§ **What needs to be done**:
Report back each line of the data that contains the word "based".

§ **Task input**:
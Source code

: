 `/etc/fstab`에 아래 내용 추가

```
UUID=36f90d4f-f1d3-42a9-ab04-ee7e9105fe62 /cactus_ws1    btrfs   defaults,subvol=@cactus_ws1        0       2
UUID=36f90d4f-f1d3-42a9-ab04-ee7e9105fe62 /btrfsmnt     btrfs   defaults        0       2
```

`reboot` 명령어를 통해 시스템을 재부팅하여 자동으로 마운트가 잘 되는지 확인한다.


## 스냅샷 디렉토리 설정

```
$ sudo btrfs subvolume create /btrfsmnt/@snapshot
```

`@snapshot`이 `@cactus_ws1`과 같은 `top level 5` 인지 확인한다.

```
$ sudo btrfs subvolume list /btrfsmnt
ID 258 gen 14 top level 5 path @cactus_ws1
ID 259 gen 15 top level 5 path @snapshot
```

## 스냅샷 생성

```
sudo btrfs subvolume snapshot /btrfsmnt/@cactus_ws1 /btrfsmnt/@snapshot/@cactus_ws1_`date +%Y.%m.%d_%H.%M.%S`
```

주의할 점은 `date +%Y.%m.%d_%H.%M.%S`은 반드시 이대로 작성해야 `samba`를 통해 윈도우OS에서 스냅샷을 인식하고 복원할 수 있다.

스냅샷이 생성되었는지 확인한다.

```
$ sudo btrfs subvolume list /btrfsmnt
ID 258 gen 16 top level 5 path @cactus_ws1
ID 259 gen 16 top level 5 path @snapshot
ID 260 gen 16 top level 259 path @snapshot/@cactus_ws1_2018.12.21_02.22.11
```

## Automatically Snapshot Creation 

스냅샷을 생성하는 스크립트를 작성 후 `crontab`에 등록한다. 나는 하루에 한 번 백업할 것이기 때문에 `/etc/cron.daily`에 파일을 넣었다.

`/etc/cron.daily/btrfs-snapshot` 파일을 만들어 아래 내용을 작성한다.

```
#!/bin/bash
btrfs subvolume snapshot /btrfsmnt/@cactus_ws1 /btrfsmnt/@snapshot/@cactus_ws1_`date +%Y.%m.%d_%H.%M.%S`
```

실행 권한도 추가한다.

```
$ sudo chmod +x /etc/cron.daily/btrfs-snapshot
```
* * *
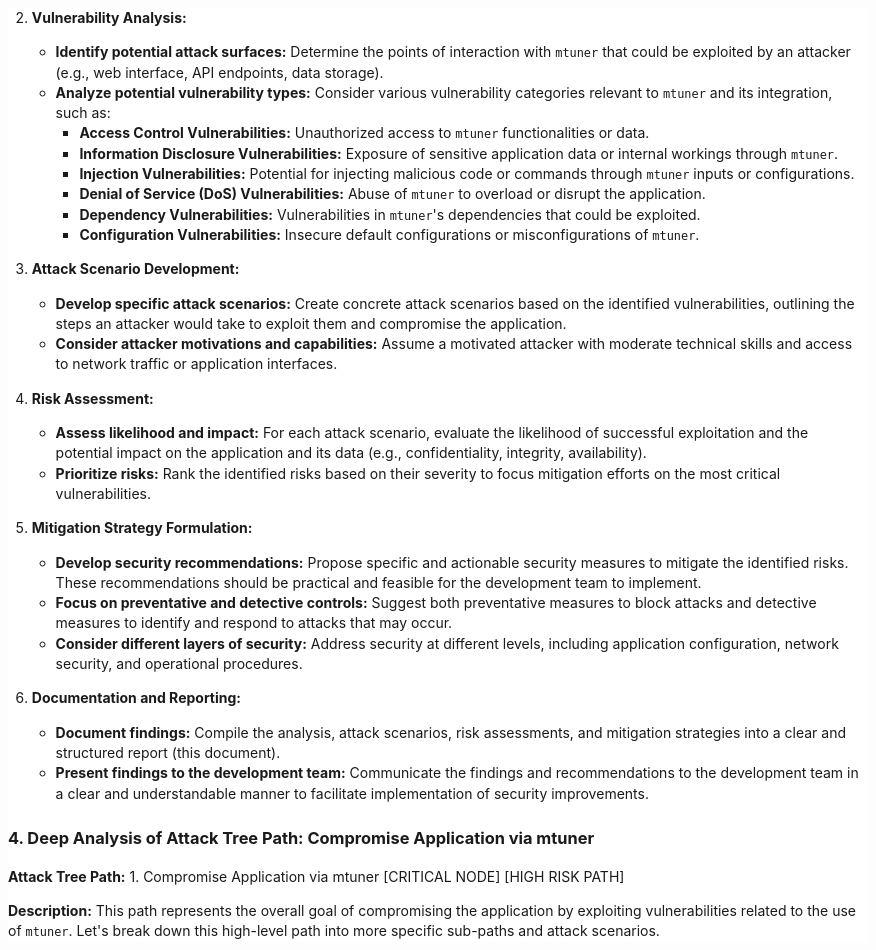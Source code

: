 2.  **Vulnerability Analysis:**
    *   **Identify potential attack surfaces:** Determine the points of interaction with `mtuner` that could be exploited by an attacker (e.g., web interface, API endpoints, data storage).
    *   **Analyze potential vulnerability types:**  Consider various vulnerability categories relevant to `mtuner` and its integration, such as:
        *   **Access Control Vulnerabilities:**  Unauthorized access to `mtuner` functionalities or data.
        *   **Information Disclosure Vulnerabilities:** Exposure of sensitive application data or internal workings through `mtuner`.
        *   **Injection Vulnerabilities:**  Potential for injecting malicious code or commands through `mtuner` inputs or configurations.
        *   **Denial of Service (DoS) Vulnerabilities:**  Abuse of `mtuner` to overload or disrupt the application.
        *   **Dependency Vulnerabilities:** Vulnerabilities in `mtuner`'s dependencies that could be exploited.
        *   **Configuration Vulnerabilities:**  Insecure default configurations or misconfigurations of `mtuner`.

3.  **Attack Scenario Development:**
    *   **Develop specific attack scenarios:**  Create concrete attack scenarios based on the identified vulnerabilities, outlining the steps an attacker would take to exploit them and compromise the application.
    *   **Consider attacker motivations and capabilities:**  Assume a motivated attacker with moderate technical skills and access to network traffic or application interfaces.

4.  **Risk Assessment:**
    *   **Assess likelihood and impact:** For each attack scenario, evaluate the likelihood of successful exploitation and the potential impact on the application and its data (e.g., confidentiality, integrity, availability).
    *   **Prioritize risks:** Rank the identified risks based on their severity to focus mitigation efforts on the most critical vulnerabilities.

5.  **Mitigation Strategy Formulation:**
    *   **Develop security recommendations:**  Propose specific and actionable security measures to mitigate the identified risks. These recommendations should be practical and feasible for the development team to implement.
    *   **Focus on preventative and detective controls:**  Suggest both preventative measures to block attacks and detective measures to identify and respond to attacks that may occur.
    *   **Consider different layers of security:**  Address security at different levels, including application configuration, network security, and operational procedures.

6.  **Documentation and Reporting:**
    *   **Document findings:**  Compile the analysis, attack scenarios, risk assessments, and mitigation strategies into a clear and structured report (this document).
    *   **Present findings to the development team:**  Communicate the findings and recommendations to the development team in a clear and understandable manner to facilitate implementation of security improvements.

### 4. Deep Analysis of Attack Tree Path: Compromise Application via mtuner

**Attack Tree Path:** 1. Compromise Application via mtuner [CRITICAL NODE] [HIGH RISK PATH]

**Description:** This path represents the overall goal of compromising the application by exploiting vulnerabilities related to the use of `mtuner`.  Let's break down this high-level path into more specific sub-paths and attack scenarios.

§ **Your solution**:
    *   **Develop specific attack scenarios:**  Create concrete attack scenarios based on the identified vulnerabilities, outlining the steps an attacker would take to exploit them and compromise the application.
    *   **Prioritize risks:** Rank the identified risks based on their severity to focus mitigation efforts on the most critical vulnerabilities.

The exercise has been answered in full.